Opinion
No. 88.
November 23, 1905.
APPEAL from an order of the Superior Court of the City and County of San Francisco denying a motion to set aside and modify the award of arbitrators. J. M. Seawell, Judge.
The facts are stated in the opinion of the court.
Thomas V. O'Brien, for Appellant.
Edgar C. Chapman, for Respondent.
This is an appeal from an order denying the motion of appellant to set aside and modify the award of certain arbitrators in certain matters of dispute submitted to them. In this case objection was made that the award was void, and that the court had no jurisdiction because it was not made and filed in time. It is clear that arbitration, being a creature of the statute, by which jurisdiction is taken from the courts of the matters to be arbitrated and vested in designated persons regardless of their calling or learning in the law, must find support in and be governed by the limitations and restrictions named in the statute.
The statute gives the parties to certain disputes and controversies the right to submit them to a tribunal of their own selection and, by agreement, to vest such tribunal with many powers that, when properly exercised, become final. It may be stipulated in the submission that it be entered as an order of the superior court, and in such case it must be filed therein. The clerk of the court must thereupon enter certain enumerated matters in his register of actions, among which are "the date of the submission, when filed, and the time limited by the submission, if any, within which the award must be made." (Code Civ. Proc., sec. 1283.)
The agreement to submit in this case contained the provision: "And the parties hereto further agree that the award, decision and judgment must be made in writing, signed by the arbitrators or a majority of them, and filed with the clerk of the said superior court within thirty days from and after the day when this agreement is filed with said clerk." The agreement was filed with the clerk November 20, 1902, and the award filed December 22, 1902, more than thirty days after the making and filing of the agreement. It does not appear when the award was made, as it is not dated; but we must presume it was made when filed. We must therefore hold that after the expiration of the thirty days the arbitrators lost jurisdiction and the award was void.
There is an attempt made by respondent to show that the delay in filing the award was caused by appellant, but the affidavits filed by appellant are in conflict with those of respondent on this point, and we must hold the parties to their contract. No doubt but that they could have extended the time by a written contract, but this they did not do.

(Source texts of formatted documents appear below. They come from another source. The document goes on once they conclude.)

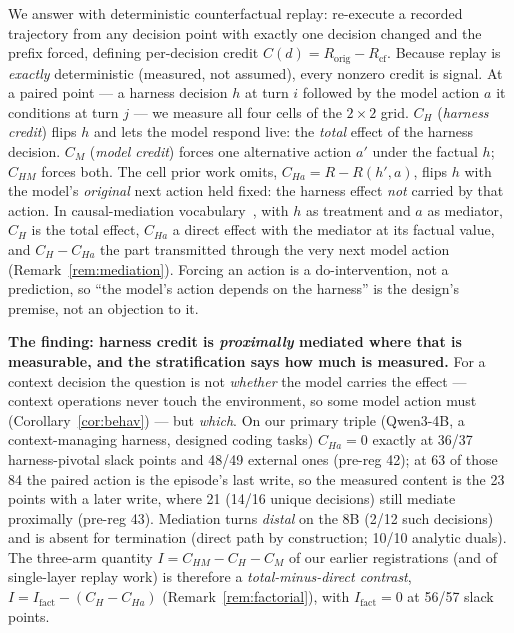 \documentclass{article}
\theoremstyle{remark}
\begin{document}
We answer with deterministic counterfactual replay: re-execute a recorded
trajectory from any decision point with exactly one decision changed and
the prefix forced, defining per-decision credit $C(d) = R_{\text{orig}} -
R_{\text{cf}}$. Because replay is \emph{exactly} deterministic (measured,
not assumed), every nonzero credit is signal. At a paired point --- a
harness decision $h$ at turn $i$ followed by the model action $a$ it
conditions at turn $j$ --- we measure all four cells of the $2\times 2$
grid. $C_H$ (\emph{harness credit}) flips $h$ and lets the model respond
live: the \emph{total} effect of the harness decision. $C_M$
(\emph{model credit}) forces one alternative action $a'$ under the
factual $h$; $C_{HM}$ forces both. The cell prior work omits, $C_{Ha} = R
- R(h',a)$, flips $h$ with the model's \emph{original} next action held
fixed: the harness effect \emph{not} carried by that action. In
causal-mediation vocabulary~\citep{pearl2001direct}, with $h$ as
treatment and $a$ as mediator, $C_H$ is the total effect, $C_{Ha}$ a
direct effect with the mediator at its factual value, and $C_H - C_{Ha}$
the part transmitted through the very next model action
(Remark~\ref{rem:mediation}). Forcing an action is a do-intervention, not
a prediction, so ``the model's action depends on the harness'' is the
design's premise, not an objection to it.

\textbf{The finding: harness credit is \emph{proximally} mediated where
that is measurable, and the stratification says how much is measured.}
For a context decision the question is not \emph{whether} the model
carries the effect --- context operations never touch the environment,
so some model action must (Corollary~\ref{cor:behav}) --- but
\emph{which}. On our primary triple (Qwen3-4B, a context-managing
harness, designed coding tasks) $C_{Ha} = 0$ exactly at 36/37
harness-pivotal slack points and 48/49 external ones (pre-reg 42); at 63
of those 84 the paired action is the episode's last write, so the
measured content is the 23 points with a later write, where 21 (14/16
unique decisions) still mediate proximally (pre-reg 43). Mediation turns
\emph{distal} on the 8B (2/12 such decisions) and is absent for
termination (direct path by construction; 10/10 analytic duals). The
three-arm quantity $I = C_{HM} - C_H - C_M$ of our earlier registrations
(and of single-layer replay work) is therefore a
\emph{total-minus-direct contrast}, $I = I_{\text{fact}} - (C_H -
C_{Ha})$ (Remark~\ref{rem:factorial}), with $I_{\text{fact}} = 0$ at
56/57 slack points.
\end{document}
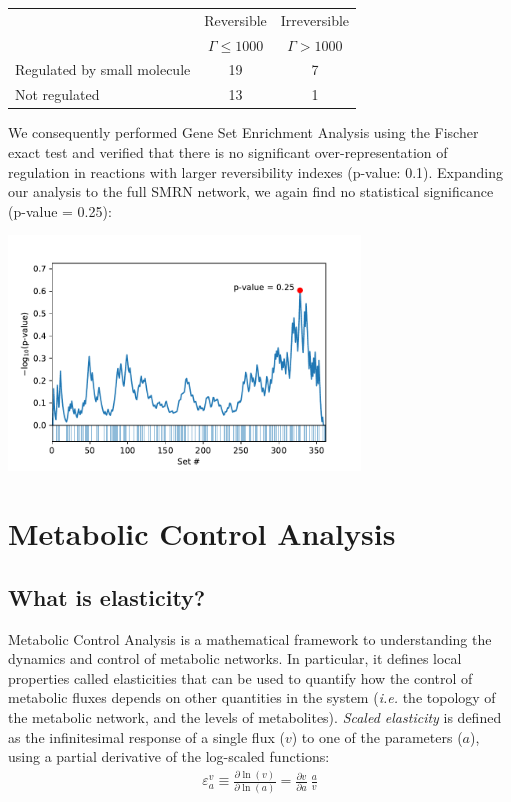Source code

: \documentclass[12pt,a4paper]{article}
\begin{document}
\begin{center}
	\begin{tabular}{|l|c|c|}
		\hline
		& Reversible & Irreversible \\
		& $\Gamma \leq 1000$ & $\Gamma > 1000$ \\ \hline
		Regulated by small molecule & 19 & 7  \\ \hline
		Not regulated & 13 & 1 \\ \hline
	\end{tabular}
\end{center}
We consequently performed Gene Set Enrichment Analysis using the Fischer exact test and verified that there is no significant over-representation of regulation in reactions with larger reversibility indexes (p-value: 0.1). Expanding our analysis to the full SMRN network, we again find no statistical significance (p-value = 0.25):
\begin{center}
\includegraphics[width=0.7\textwidth]{../manuscript/figS10.pdf}
\end{center}

\section{Metabolic Control Analysis}
\subsection{What is elasticity?}
Metabolic Control Analysis \cite{Fell1996-be} is a mathematical framework to understanding the dynamics and control of metabolic networks. In particular, it defines local properties called elasticities that can be used to quantify how the control of metabolic fluxes depends on other quantities in the system (\textit{i.e.} the topology of the metabolic network, and the levels of metabolites). \emph{Scaled elasticity} is defined as the infinitesimal response of a single flux ($v$) to one of the parameters ($a$), using a partial derivative of the log-scaled functions:
\begin{eqnarray}
    \varepsilon_a^v \equiv \frac{\partial \ln(v)}{\partial \ln(a)} = \frac{\partial v}{\partial a} ~ \frac{a}{v}
\end{eqnarray}
\end{document}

The practice act contained provisions practically the same as those now in the code as to arbitration, and the limitation of the time within which the award must be filed. In Ryan v. Dougherty, 30 Cal. 219, the agreement provided that the parties would faithfully abide by the award "which the arbitrators should make in writing on or before the sixth day of July, 1864." The award was not made and filed within the time named in the agreement. The court said: "The parties covenanted and agreed to and with each other that they would in all things faithfully observe, keep and abide by the decision and award which the arbitrator should make in writing on or before the sixth day of July, 1864. This was evidently intended as a limitation of the time within which the arbitrator was to make his award. If it were conceded that the stipulation entered into between Regan and James Mee, as attorney for Dougherty, extended the time for the hearing and determination of the matters submitted to arbitration for sixty days from the second day of September, 1864, the position of the respondent Regan is in no sense improved, for the reason that the arbitrator did not make his award until the nineteenth day of April, 1865. Long before that date the powers conferred on the arbitrator by the parties had ceased, and this court had lost jurisdiction of the case (if it ever acquired jurisdiction in the premises) by the very terms and conditions of the submission."
The above case is quoted with approval in an opinion by Mr. Justice Temple in Fairchild v. Doten, 42 Cal. 125, where it is said: "The proceeding is a special one, and the statutory provisions must be substantially complied with or the judgment will not be valid."
The same rule is followed in Massachusetts. ( Bent v. Erie Telegraph etc. Co., 144 Mass. 165, [10 N.E. 778].) There the court said: "Section 9 provides that 'the award may be returned at any term or session of the court held within the time limited in the submission.' Under these provisions the agreement of submission must fix the time within which the award must be returned into court, and the court has jurisdiction only of an award returned to it within that time."
See further James v. Southern Lumber Co., 153 Mass. 361, [26 N.E. 995]; De Long v. Stahl, 13 Kan. 558; Brown v. Copp, 5 N.H. 223; Morse on Arbitration and Award, p. 261. The latter author says: "If a time be named within which an award is to be made, it is invalid if it be not made until after that time has elapsed."
Respondent contends that time is not material because the code provides that the arbitrators may be compelled by the court to make an award. (Code Civ. Proc., sec. 1283.) The same provision was in section 382 of the Practice Act when Ryan v. Dougherty was decided. The submission need not limit the time within which an award must be made, and in such case the court may compel an award in case of unreasonable delay; but where the time is limited by the contract of the parties the court could have no jurisdiction to extend or add to the original agreement. It could not compel the arbitrators to act after their authority to act had expired.
The judgment is reversed, and the lower court directed to set aside the award.
Harrison, P. J., and Hall, J., concurred.